CSTPR has closed May 31, 2020: Therefore, this webpage will no longer be updated. Individual projects are or may still be ongoing however. Please contact CIRES should you have any questions.
Ogmius Newsletter

New Data For Old Problems

by Justin Farrell, Assistant Professor of Sociology at Yale University and CIRES Sabbatical Fellow (2016-2017)

What should social scientific research look like in this so-called age of “big” data, where everything is connected, and seemingly everything is digitized? Here I want to briefly reflect on some of the promises of new data and research methods, and consider the ways that we might integrate these computational approaches with traditional qualitative fieldwork. My main claim is that while the Internet has certainly transformed the world, our methods for understanding and explaining social life have not kept pace.

We live our life in a huge connected network. We check emails, make cell phone calls, text our friends, swipe our credit cards, communicate on social media, post videos, send money, or purchase our goods. Almost every transaction is recorded digitally, as doctors create digital records of our health, stores log our buying patterns, and so on, and so forth. Until recently, these behaviors - such as a simple phone call or simple store purchase - were not easily traceable. These digital “breadcrumbs” were not gathered. There were no digital timestamps or digital text duplicates of a handwritten note, or a cash exchange.
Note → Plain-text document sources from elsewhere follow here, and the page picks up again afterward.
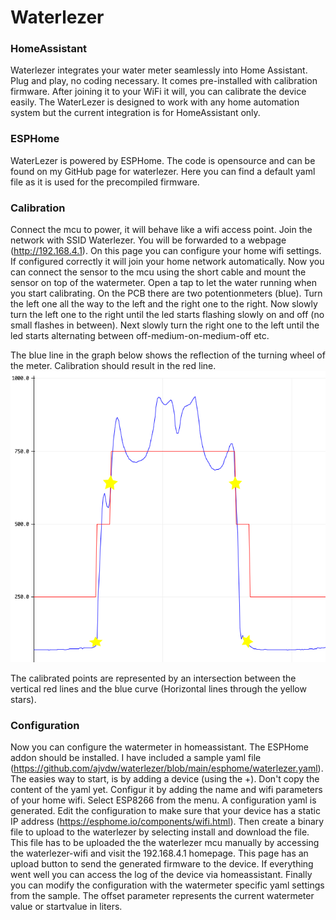 # Waterlezer

### HomeAssistant
Waterlezer integrates your water meter seamlessly into Home Assistant. Plug and play, no coding necessary. It comes pre-installed with calibration firmware. After joining it to your WiFi it will, you can calibrate the device easily.
The WaterLezer is designed to work with any home automation system but the current integration is for HomeAssistant only.

### ESPHome
WaterLezer is powered by ESPHome. The code is opensource and can be found on my GitHub page for waterlezer. Here you can find a default yaml file as it is used for the precompiled firmware.

### Calibration
Connect the mcu to power, it will behave like a wifi access point. Join the network with SSID Waterlezer. You will be forwarded to a webpage (http://192.168.4.1).
On this page you can configure your home wifi settings. If configured correctly it will join your home network automatically. 
Now you can connect the sensor to the mcu using the short cable and mount the sensor on top of the watermeter.
Open a tap to let the water running when you start calibrating. 
On the PCB there are two potentionmeters (blue). Turn the left one all the way to the left and the right one to the right.
Now slowly turn the left one to the right until the led starts flashing slowly on and off (no small flashes in between).
Next slowly turn the right one to the left until the led starts alternating between off-medium-on-medium-off etc.

The blue line in the graph below shows the reflection of the turning wheel of the meter. Calibration should result in the red line. 
![reflection-graph](https://github.com/ajvdw/waterlezer/raw/main/media/reflection.png)

The calibrated points are represented by an intersection between the vertical red lines and the blue curve (Horizontal lines through the yellow stars).

### Configuration
Now you can configure the watermeter in homeassistant. The ESPHome addon should be installed. I have included a sample yaml file (https://github.com/ajvdw/waterlezer/blob/main/esphome/waterlezer.yaml).
The easies way to start, is by adding a device (using the +). Don't copy the content of the yaml yet. Configur it by adding the name and wifi parameters of your home wifi. Select ESP8266 from the menu. A configuration yaml is generated. Edit the configuration to make sure that your device has a static IP address (https://esphome.io/components/wifi.html). Then create a binary file to upload to the waterlezer by selecting install and download the file.
This file has to be uploaded the the waterlezer mcu manually by accessing the waterlezer-wifi and visit the 192.168.4.1 homepage. This page has an upload button to send the generated firmware to the device. If everything went well you can access the log of the device via homeassistant.
Finally you can modify the configuration with the watermeter specific yaml settings from the sample. The offset parameter represents the current watermeter value or startvalue in liters.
Of course, this raises ethical concerns about privacy, of which certainly need to be front and center as scholars working outside of the private sector figure out how to incorporate this data into research for the public good.

In addition to the things we use every day, such as cell phones, tablets, and computers, there is also a burgeoning “Internet of Things” that provides opportunities for data collection to inform social scientific study. Examples might include environmental monitoring commonly used in other fields, such as sensors for water quality, atmospheric and soil conditions, movements of wildlife, earthquake and tsunami sensors, gas and wind turbine sensors measuring efficiency and cleanliness of energy. All of these (can and should) be of use for social research. Or consider human health, such as heart monitors or movement monitors, all of which provide real-time streams of data and can be monitored and collected remotely. All of these types of data are much more accurate than conducting a survey to ask for self-reports.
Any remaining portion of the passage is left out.